I’m going to do my best to discuss this without spoilers, so I’ll just say that for the first third I thought it was going to be a by-numbers quest with bits of a Deathwish-esque one-last-mission revenge tale thrown in, but then it gets wonderfully, stunningly dark. Possibly even darker than Terminal: Overkill, and that’s bleak as anything in places. The plot remains the same, after the tonal shift
Spoiler
, but the route taken took me aback.

One of the best, and conversely worst, things about Necromunda as a setting, is that it can cleave so closely to pulpy tropes. When it’s good, you get an insight into how the bleakest living conditions and abject misery can’t always grind down the human spirit, fast-paced stories of gunfights, gangs and outlaws and nice slices on the all-to-rare civilian experience in the Imperium. At its worst, you get tired western and pulp tropes. Thankfully, Road to Redemption falls into the first camp, for all that it has a hoary plot. Without wanting to oversell it, it explores faith, personal & collective responsibility, here mentalities, familial ties and other types of loyalty. It oscillates between bleak and uplifting in the best possible way.

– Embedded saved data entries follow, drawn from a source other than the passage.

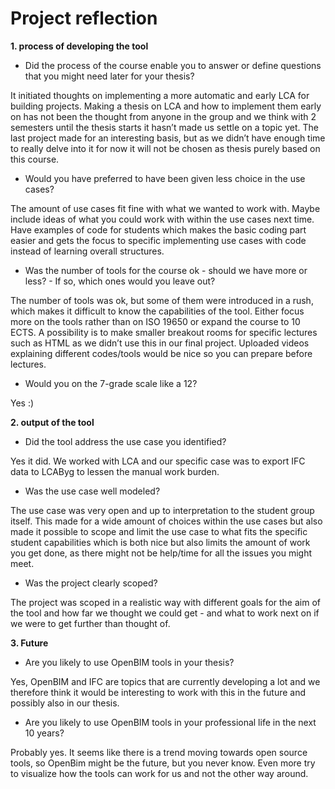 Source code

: # Project reflection

<b>1. process of developing the tool</b>

- Did the process of the course enable you to answer or define questions that you might need later for your thesis?

It initiated thoughts on implementing a more automatic and early LCA for building projects. Making a thesis on LCA and how to implement them early on has not been the thought from anyone in the group and we think with 2 semesters until the thesis starts it hasn’t made us settle on a topic yet. The last project made for an interesting basis, but as we didn’t have enough time to really delve into it for now it will not be chosen as thesis purely based on this course.

- Would you have preferred to have been given less choice in the use cases?

The amount of use cases fit fine with what we wanted to work with. Maybe include ideas of what you could work with within the use cases next time. Have examples of code for students which makes the basic coding part easier and gets the focus to specific implementing use cases with code instead of learning overall structures.

- Was the number of tools for the course ok - should we have more or less? - If so, which ones would you leave out?

The number of tools was ok, but some of them were introduced in a rush, which makes it difficult to know the capabilities of the tool. Either focus more on the tools rather than on ISO 19650 or expand the course to 10 ECTS. A possibility is to make smaller breakout rooms for specific lectures such as HTML as we didn’t use this in our final project. Uploaded videos explaining different codes/tools would be nice so you can prepare before lectures.

- Would you on the 7-grade scale like a 12?

Yes :)

<b>2. output of the tool</b>

- Did the tool address the use case you identified?

Yes it did. We worked with LCA and our specific case was to export IFC data to LCAByg to lessen the manual work burden.

- Was the use case well modeled?

The use case was very open and up to interpretation to the student group itself. This made for a wide amount of choices within the use cases but also made it possible to scope and limit the use case to what fits the specific student capabilities which is both nice but also limits the amount of work you get done, as there might not be help/time for all the issues you might meet.

- Was the project clearly scoped?

The project was scoped in a realistic way with different goals for the aim of the tool and how far we thought we could get - and what to work next on if we were to get further than thought of.

<b>3. Future</b>

- Are you likely to use OpenBIM tools in your thesis?

Yes, OpenBIM and IFC are topics that are currently developing a lot and we therefore think it would be interesting to work with this in the future and possibly also in our thesis. 

- Are you likely to use OpenBIM tools in your professional life in the next 10 years?

Probably yes. It seems like there is a trend moving towards open source tools, so OpenBim might be the future, but you never know. Even more try to visualize how the tools can work for us and not the other way around.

The book features, to varying degrees each of the ‘Classic’ gangs, as well as 2/3 of those from Outlanders. Brooks manages to bring the differences between the houses to life really well through their language- we’ve already had his take on, and explaination for, the Goliath speech patterns in a previous short, but this is the first time, as far as I’m aware, that the linguistic idiosyncrasies of Orlock and Delaware has been featured. Each house has it’s own vocal tics and differences in syntax and this really helps to distinguish and further set them apart- the differences between the houses are, after all, more than their fashions; they have their own distinct cultures and have populations far in excess of many modern nations, so why wouldn’t they have different ways of talking? It’s a crying shame that’s there’s no audiobook for this on the horizon, it would be really fun to listen to in this regard alone.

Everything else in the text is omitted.